The details of the Abraham loan are equally as vague as the IOP merger but nobody seems concerned about it.. Why haven't they nominated two NED's as per the terms of the agreement, they own 15% of the company and with future warrant options this could become more than 20% assuming the shares in issue remain the same. I for one would like to know who's behind this benevolent benefactor who now potentially own 20% of RRL.
I think in the IOP days, there were only a handful of people who saw the dangers. Novice, MKdon, you, me are the ones that came to mind whilst most on here were patting each other's back trumpeting the great dealmaker that was PL. The concern was, there was no money and no synergy. Bad merger in any M&A textbook.
It also led me to sell my remaining shares (only worth few hundred quid) here after some prompting by DBW. lol.
someone suggested me that in this era of high frequency trading, and where a normal PI can buy/sell shares on single click of mouse from anywhere in the world...the best traders are monkeys and have been proved by some experiments..so I am not going to read anything related to financial market, happy with my engineering degree, and happy to trade on gut feelings.
You can watch them do it at times using DMA to manipulate the book - basically you need a low volume day and also have to hope there is no one bigger who wants it to go the other way! By firing a quick burst of DMA (a trades) at either side of the book - the sell side if you want to take it up - you can cause a disproportionate rise for the amount that you have to buy (if it is a low volume day the book is often quite thin and a big chunk can be removed with a quick blast). At the same time you add large supporting orders onto the buy side of the book to help push that up. Plenty of traders have alerts for any sudden spike in price and volume and will spot it is rising fast and will jump in - this creates a snowball effect and once you've got it going you can just sit back and carefully sell into the rise (you'd have stocked up in your normal account before you caused the rise and can then sell those in smaller blocks inside the spread via 'o' trade - plus of course carefully offloading the long positions you bought via DMA to cause the rise. Even if you don't make a profit on the DMA positions it doesn't matter as they're purpose was to cause the rise so as to make a profit on your other physical share holding. I'm no expert though and only going on what I have observed happen on a number of shares!
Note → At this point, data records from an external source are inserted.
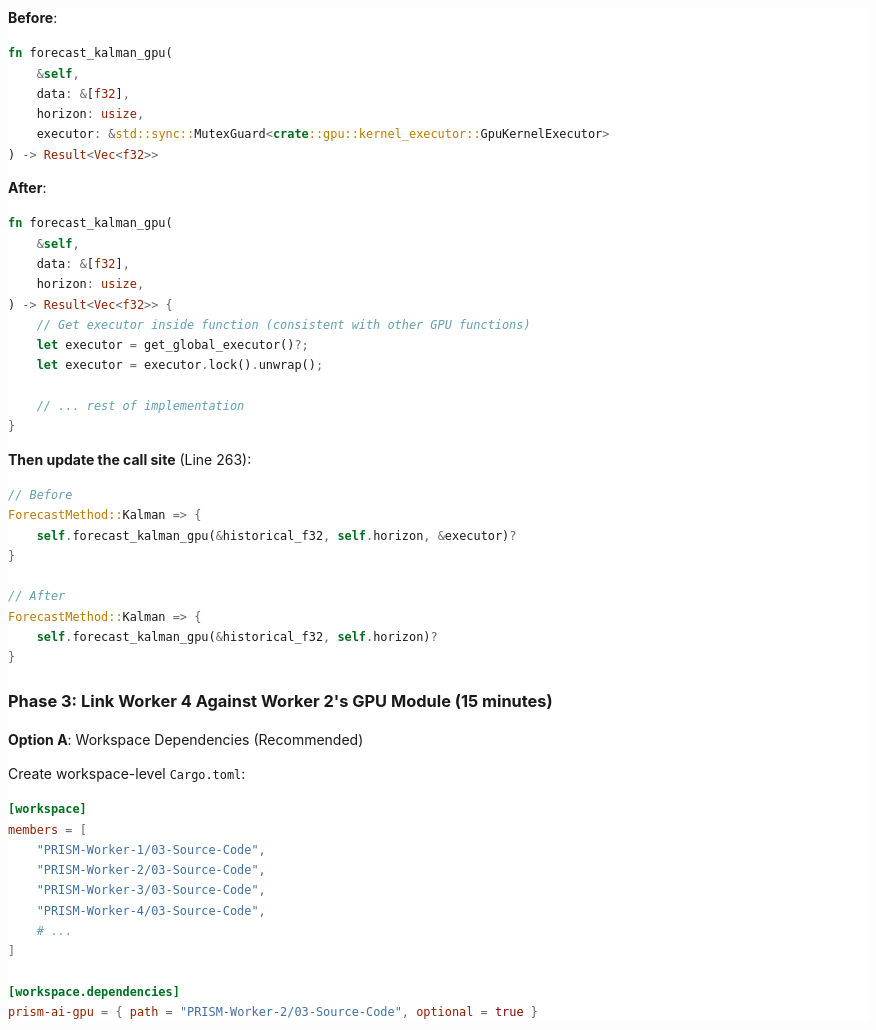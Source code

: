 **Before**:
```rust
fn forecast_kalman_gpu(
    &self,
    data: &[f32],
    horizon: usize,
    executor: &std::sync::MutexGuard<crate::gpu::kernel_executor::GpuKernelExecutor>
) -> Result<Vec<f32>>
```

**After**:
```rust
fn forecast_kalman_gpu(
    &self,
    data: &[f32],
    horizon: usize,
) -> Result<Vec<f32>> {
    // Get executor inside function (consistent with other GPU functions)
    let executor = get_global_executor()?;
    let executor = executor.lock().unwrap();

    // ... rest of implementation
}
```

**Then update the call site** (Line 263):
```rust
// Before
ForecastMethod::Kalman => {
    self.forecast_kalman_gpu(&historical_f32, self.horizon, &executor)?
}

// After
ForecastMethod::Kalman => {
    self.forecast_kalman_gpu(&historical_f32, self.horizon)?
}
```

### Phase 3: Link Worker 4 Against Worker 2's GPU Module (15 minutes)

**Option A**: Workspace Dependencies (Recommended)

Create workspace-level `Cargo.toml`:

```toml
[workspace]
members = [
    "PRISM-Worker-1/03-Source-Code",
    "PRISM-Worker-2/03-Source-Code",
    "PRISM-Worker-3/03-Source-Code",
    "PRISM-Worker-4/03-Source-Code",
    # ...
]

[workspace.dependencies]
prism-ai-gpu = { path = "PRISM-Worker-2/03-Source-Code", optional = true }
```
Its often easier though when you're on the outside looking in as i often was, and even when i was in it was just for a trade (certainly since early 2011 anyway). There have been other shares that I've held onto myself (BLVN for example) despite things not going to plan - I traded the hell out of that one with my trading pot yet only sold and re-bought a couple of times with my long term holding (got out in the low 90s and then made the mistake of re-buying in the mid 70s, and ended up selling the lot on the farm out spike to 46p recently - with my original buy price on those at around 61p and the profit I'd taken it worked out that I'd held them for a couple of years just to break-even in the end!). The lack of detail on the important bits of the IOP merger always bothered me and the detail that was given was vague enough that they could skirt around it at a later date. There were certainly others as well as myself who didn't like it at the time - I know you're well up on the legal/contract side of things (or certainly seem to be from what I've read of your posts over the years) and know you had your own misgivings, as did others like Carvegyber!